*Task directions*.
The data below holds a line containing "### Inadimplência: Ações" and a line containing "da Inadimplência:** [^26]"; please quote exactly those two lines and every line between them, and nothing else.

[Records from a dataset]
^^^^^^^^^^^^^^^^

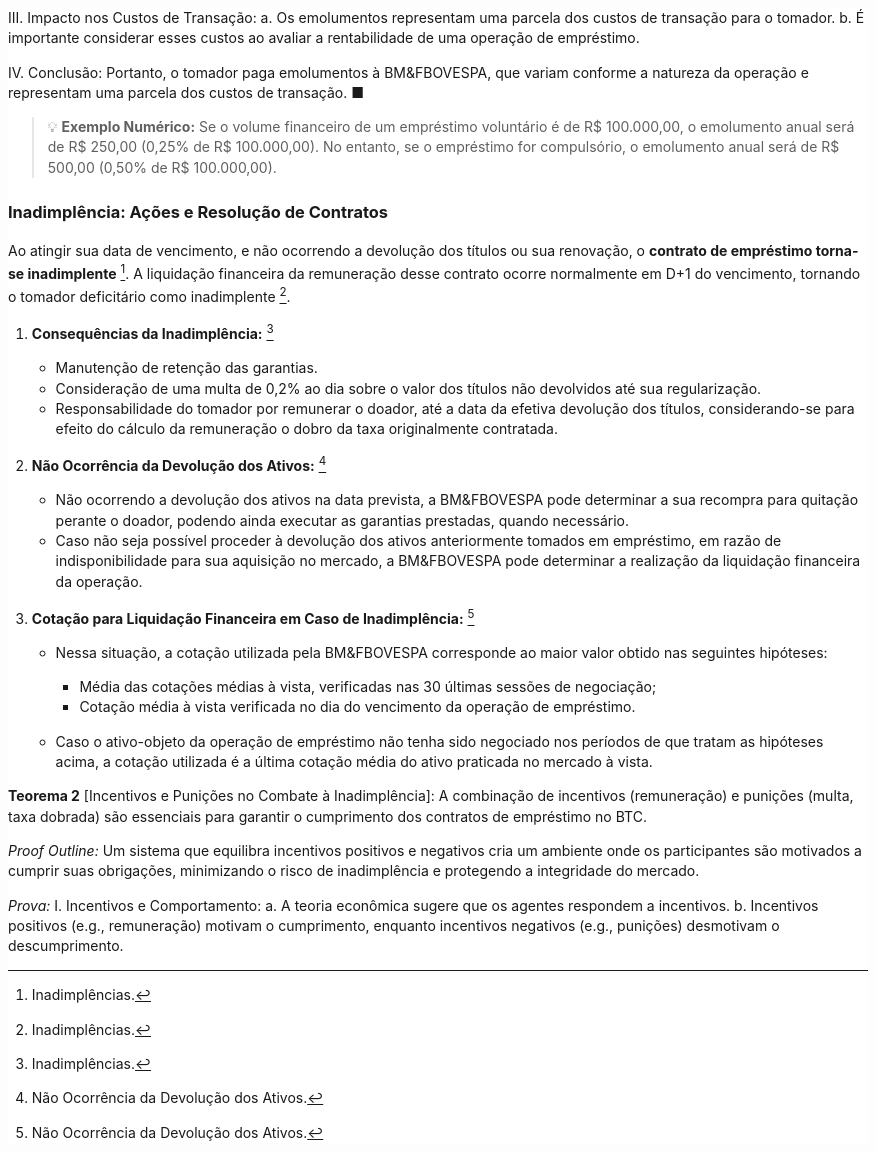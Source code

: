 III. Impacto nos Custos de Transação:
    a. Os emolumentos representam uma parcela dos custos de transação para o tomador.
    b. É importante considerar esses custos ao avaliar a rentabilidade de uma operação de empréstimo.

IV. Conclusão: Portanto, o tomador paga emolumentos à BM&FBOVESPA, que variam conforme a natureza da operação e representam uma parcela dos custos de transação. ■

> 💡 **Exemplo Numérico:** Se o volume financeiro de um empréstimo voluntário é de R\$ 100.000,00, o emolumento anual será de R\$ 250,00 (0,25% de R\$ 100.000,00). No entanto, se o empréstimo for compulsório, o emolumento anual será de R\$ 500,00 (0,50% de R\$ 100.000,00).

### Inadimplência: Ações e Resolução de Contratos

Ao atingir sua data de vencimento, e não ocorrendo a devolução dos títulos ou sua renovação, o **contrato de empréstimo torna-se inadimplente** [^26]. A liquidação financeira da remuneração desse contrato ocorre normalmente em D+1 do vencimento, tornando o tomador deficitário como inadimplente [^26].

1.  **Consequências da Inadimplência:** [^26]

    *   Manutenção de retenção das garantias.
    *   Consideração de uma multa de 0,2% ao dia sobre o valor dos títulos não devolvidos até sua regularização.
    *   Responsabilidade do tomador por remunerar o doador, até a data da efetiva devolução dos títulos, considerando-se para efeito do cálculo da remuneração o dobro da taxa originalmente contratada.

2.  **Não Ocorrência da Devolução dos Ativos:** [^27]

    *   Não ocorrendo a devolução dos ativos na data prevista, a BM&FBOVESPA pode determinar a sua recompra para quitação perante o doador, podendo ainda executar as garantias prestadas, quando necessário.
    *   Caso não seja possível proceder à devolução dos ativos anteriormente tomados em empréstimo, em razão de indisponibilidade para sua aquisição no mercado, a BM&FBOVESPA pode determinar a realização da liquidação financeira da operação.

3.  **Cotação para Liquidação Financeira em Caso de Inadimplência:** [^27]

    *   Nessa situação, a cotação utilizada pela BM&FBOVESPA corresponde ao maior valor obtido nas seguintes hipóteses:

        *   Média das cotações médias à vista, verificadas nas 30 últimas sessões de negociação;
        *   Cotação média à vista verificada no dia do vencimento da operação de empréstimo.
    *   Caso o ativo-objeto da operação de empréstimo não tenha sido negociado nos períodos de que tratam as hipóteses acima, a cotação utilizada é a última cotação média do ativo praticada no mercado à vista.

**Teorema 2** [Incentivos e Punições no Combate à Inadimplência]: A combinação de incentivos (remuneração) e punições (multa, taxa dobrada) são essenciais para garantir o cumprimento dos contratos de empréstimo no BTC.

*Proof Outline:*
Um sistema que equilibra incentivos positivos e negativos cria um ambiente onde os participantes são motivados a cumprir suas obrigações, minimizando o risco de inadimplência e protegendo a integridade do mercado.

*Prova:*
I. Incentivos e Comportamento:
    a. A teoria econômica sugere que os agentes respondem a incentivos.
    b. Incentivos positivos (e.g., remuneração) motivam o cumprimento, enquanto incentivos negativos (e.g., punições) desmotivam o descumprimento.


[^1]: Apresentação do capítulo 5 – Mercado de Capitais.
[^17]: Participantes.
[^19]: Ativos elegíveis.
[^20]: Exigência de garantias.
[^22]: Alternativas de liquidação de contrato.
[^25]: Eventos de custódia.
[^26]: Inadimplências.
[^27]: Não Ocorrência da Devolução dos Ativos.
[^28]: Cessão Fiduciária.
[^29]: Acordo de Não Indenização.
[^30]: Recuperação Judicial.
[^31]: Extinção.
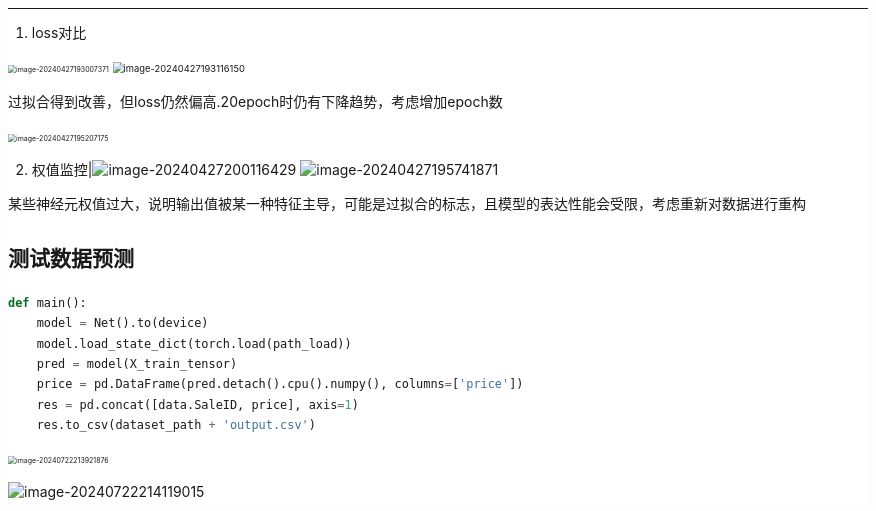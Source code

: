 ------------------------

1. loss对比

<img src="https://typora-picturelib.oss-cn-beijing.aliyuncs.com/image-20240427193007371.png" alt="image-20240427193007371" style="zoom: 50%;" />

<img src="https://typora-picturelib.oss-cn-beijing.aliyuncs.com/image-20240427193116150.png" alt="image-20240427193116150" style="zoom: 67%;" />

过拟合得到改善，但loss仍然偏高.20epoch时仍有下降趋势，考虑增加epoch数

<img src="https://typora-picturelib.oss-cn-beijing.aliyuncs.com/image-20240427195207175.png" alt="image-20240427195207175" style="zoom:50%;" />

2. 权值监控|![image-20240427200116429](https://typora-picturelib.oss-cn-beijing.aliyuncs.com/image-20240427200116429.png)
   ![image-20240427195741871](https://typora-picturelib.oss-cn-beijing.aliyuncs.com/image-20240427195741871.png)

某些神经元权值过大，说明输出值被某一种特征主导，可能是过拟合的标志，且模型的表达性能会受限，考虑重新对数据进行重构



## 测试数据预测

```py
def main():
    model = Net().to(device)
    model.load_state_dict(torch.load(path_load))
    pred = model(X_train_tensor)
    price = pd.DataFrame(pred.detach().cpu().numpy(), columns=['price'])
    res = pd.concat([data.SaleID, price], axis=1)
    res.to_csv(dataset_path + 'output.csv')
```

<img src="https://typora-picturelib.oss-cn-beijing.aliyuncs.com/image-20240722213921876.png" alt="image-20240722213921876" style="zoom:50%;" />

![image-20240722214119015](https://typora-picturelib.oss-cn-beijing.aliyuncs.com/image-20240722214119015.png)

^^^^^^^^^^^^^^^^

*Response box*.
### Inadimplência: Ações e Resolução de Contratos

Ao atingir sua data de vencimento, e não ocorrendo a devolução dos títulos ou sua renovação, o **contrato de empréstimo torna-se inadimplente** [^26]. A liquidação financeira da remuneração desse contrato ocorre normalmente em D+1 do vencimento, tornando o tomador deficitário como inadimplente [^26].

1.  **Consequências da Inadimplência:** [^26]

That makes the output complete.